- WHAT THE TASK ASKS -
Only an exact repetition of every entry counts as the answer.

Records from a collection
########

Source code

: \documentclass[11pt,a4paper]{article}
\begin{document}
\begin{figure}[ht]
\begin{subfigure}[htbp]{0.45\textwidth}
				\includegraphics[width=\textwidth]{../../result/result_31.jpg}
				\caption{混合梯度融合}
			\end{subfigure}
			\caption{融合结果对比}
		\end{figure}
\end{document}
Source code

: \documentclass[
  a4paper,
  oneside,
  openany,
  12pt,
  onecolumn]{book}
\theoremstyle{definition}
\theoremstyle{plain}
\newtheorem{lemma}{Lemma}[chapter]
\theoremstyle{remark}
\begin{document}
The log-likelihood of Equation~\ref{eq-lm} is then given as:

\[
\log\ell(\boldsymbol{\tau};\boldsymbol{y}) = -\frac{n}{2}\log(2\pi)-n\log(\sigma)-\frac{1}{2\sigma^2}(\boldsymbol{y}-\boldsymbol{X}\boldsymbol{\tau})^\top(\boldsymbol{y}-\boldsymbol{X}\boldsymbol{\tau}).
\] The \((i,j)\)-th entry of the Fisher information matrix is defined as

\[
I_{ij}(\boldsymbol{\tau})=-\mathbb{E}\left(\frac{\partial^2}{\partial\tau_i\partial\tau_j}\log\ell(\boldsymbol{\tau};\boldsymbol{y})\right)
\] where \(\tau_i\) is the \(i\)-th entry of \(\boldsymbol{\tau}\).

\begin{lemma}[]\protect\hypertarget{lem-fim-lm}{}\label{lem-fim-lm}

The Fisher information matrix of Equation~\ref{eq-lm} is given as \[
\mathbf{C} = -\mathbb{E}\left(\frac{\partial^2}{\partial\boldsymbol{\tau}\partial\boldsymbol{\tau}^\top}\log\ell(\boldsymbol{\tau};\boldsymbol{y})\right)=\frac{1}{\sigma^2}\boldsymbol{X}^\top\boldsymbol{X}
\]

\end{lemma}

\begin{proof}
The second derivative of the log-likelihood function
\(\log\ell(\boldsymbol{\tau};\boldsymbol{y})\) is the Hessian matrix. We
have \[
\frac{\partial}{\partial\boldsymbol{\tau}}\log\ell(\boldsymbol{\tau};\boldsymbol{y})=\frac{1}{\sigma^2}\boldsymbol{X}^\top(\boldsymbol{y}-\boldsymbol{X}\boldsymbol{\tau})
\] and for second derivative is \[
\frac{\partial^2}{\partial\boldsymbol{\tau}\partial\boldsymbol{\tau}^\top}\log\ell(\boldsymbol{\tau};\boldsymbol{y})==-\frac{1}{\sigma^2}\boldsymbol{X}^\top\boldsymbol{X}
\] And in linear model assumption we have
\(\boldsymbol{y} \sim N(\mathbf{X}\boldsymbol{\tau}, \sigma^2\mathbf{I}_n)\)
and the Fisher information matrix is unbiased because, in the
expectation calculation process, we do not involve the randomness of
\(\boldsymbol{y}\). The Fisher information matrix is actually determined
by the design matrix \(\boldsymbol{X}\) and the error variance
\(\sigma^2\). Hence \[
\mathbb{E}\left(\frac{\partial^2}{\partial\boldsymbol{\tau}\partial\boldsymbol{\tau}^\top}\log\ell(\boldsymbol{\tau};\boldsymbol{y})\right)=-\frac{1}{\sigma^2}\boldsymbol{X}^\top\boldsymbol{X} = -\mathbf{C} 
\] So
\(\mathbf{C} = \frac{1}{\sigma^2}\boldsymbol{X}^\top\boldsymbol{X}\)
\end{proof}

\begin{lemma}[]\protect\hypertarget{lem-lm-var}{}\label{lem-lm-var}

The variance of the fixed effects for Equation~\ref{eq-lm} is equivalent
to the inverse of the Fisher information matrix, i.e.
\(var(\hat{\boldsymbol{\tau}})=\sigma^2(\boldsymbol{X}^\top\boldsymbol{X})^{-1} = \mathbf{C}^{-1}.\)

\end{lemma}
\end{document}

########

- RESULT OF THIS EXERCISE -
Source code

: \documentclass[11pt,a4paper]{article}
\begin{document}
\begin{figure}[ht]
\begin{subfigure}[htbp]{0.45\textwidth}
				\includegraphics[width=\textwidth]{../../result/result_31.jpg}
				\caption{混合梯度融合}
			\end{subfigure}
			\caption{融合结果对比}
		\end{figure}
\end{document}
Source code

: \documentclass[
  a4paper,
  oneside,
  openany,
  12pt,
  onecolumn]{book}
\theoremstyle{definition}
\theoremstyle{plain}
\newtheorem{lemma}{Lemma}[chapter]
\theoremstyle{remark}
\begin{document}
The log-likelihood of Equation~\ref{eq-lm} is then given as:

\[
\log\ell(\boldsymbol{\tau};\boldsymbol{y}) = -\frac{n}{2}\log(2\pi)-n\log(\sigma)-\frac{1}{2\sigma^2}(\boldsymbol{y}-\boldsymbol{X}\boldsymbol{\tau})^\top(\boldsymbol{y}-\boldsymbol{X}\boldsymbol{\tau}).
\] The \((i,j)\)-th entry of the Fisher information matrix is defined as

\[
I_{ij}(\boldsymbol{\tau})=-\mathbb{E}\left(\frac{\partial^2}{\partial\tau_i\partial\tau_j}\log\ell(\boldsymbol{\tau};\boldsymbol{y})\right)
\] where \(\tau_i\) is the \(i\)-th entry of \(\boldsymbol{\tau}\).

\begin{lemma}[]\protect\hypertarget{lem-fim-lm}{}\label{lem-fim-lm}

The Fisher information matrix of Equation~\ref{eq-lm} is given as \[
\mathbf{C} = -\mathbb{E}\left(\frac{\partial^2}{\partial\boldsymbol{\tau}\partial\boldsymbol{\tau}^\top}\log\ell(\boldsymbol{\tau};\boldsymbol{y})\right)=\frac{1}{\sigma^2}\boldsymbol{X}^\top\boldsymbol{X}
\]

\end{lemma}

\begin{proof}
The second derivative of the log-likelihood function
\(\log\ell(\boldsymbol{\tau};\boldsymbol{y})\) is the Hessian matrix. We
have \[
\frac{\partial}{\partial\boldsymbol{\tau}}\log\ell(\boldsymbol{\tau};\boldsymbol{y})=\frac{1}{\sigma^2}\boldsymbol{X}^\top(\boldsymbol{y}-\boldsymbol{X}\boldsymbol{\tau})
\] and for second derivative is \[
\frac{\partial^2}{\partial\boldsymbol{\tau}\partial\boldsymbol{\tau}^\top}\log\ell(\boldsymbol{\tau};\boldsymbol{y})==-\frac{1}{\sigma^2}\boldsymbol{X}^\top\boldsymbol{X}
\] And in linear model assumption we have
\(\boldsymbol{y} \sim N(\mathbf{X}\boldsymbol{\tau}, \sigma^2\mathbf{I}_n)\)
and the Fisher information matrix is unbiased because, in the
expectation calculation process, we do not involve the randomness of
\(\boldsymbol{y}\). The Fisher information matrix is actually determined
by the design matrix \(\boldsymbol{X}\) and the error variance
\(\sigma^2\). Hence \[
\mathbb{E}\left(\frac{\partial^2}{\partial\boldsymbol{\tau}\partial\boldsymbol{\tau}^\top}\log\ell(\boldsymbol{\tau};\boldsymbol{y})\right)=-\frac{1}{\sigma^2}\boldsymbol{X}^\top\boldsymbol{X} = -\mathbf{C} 
\] So
\(\mathbf{C} = \frac{1}{\sigma^2}\boldsymbol{X}^\top\boldsymbol{X}\)
\end{proof}

\begin{lemma}[]\protect\hypertarget{lem-lm-var}{}\label{lem-lm-var}

The variance of the fixed effects for Equation~\ref{eq-lm} is equivalent
to the inverse of the Fisher information matrix, i.e.
\(var(\hat{\boldsymbol{\tau}})=\sigma^2(\boldsymbol{X}^\top\boldsymbol{X})^{-1} = \mathbf{C}^{-1}.\)

\end{lemma}
\end{document}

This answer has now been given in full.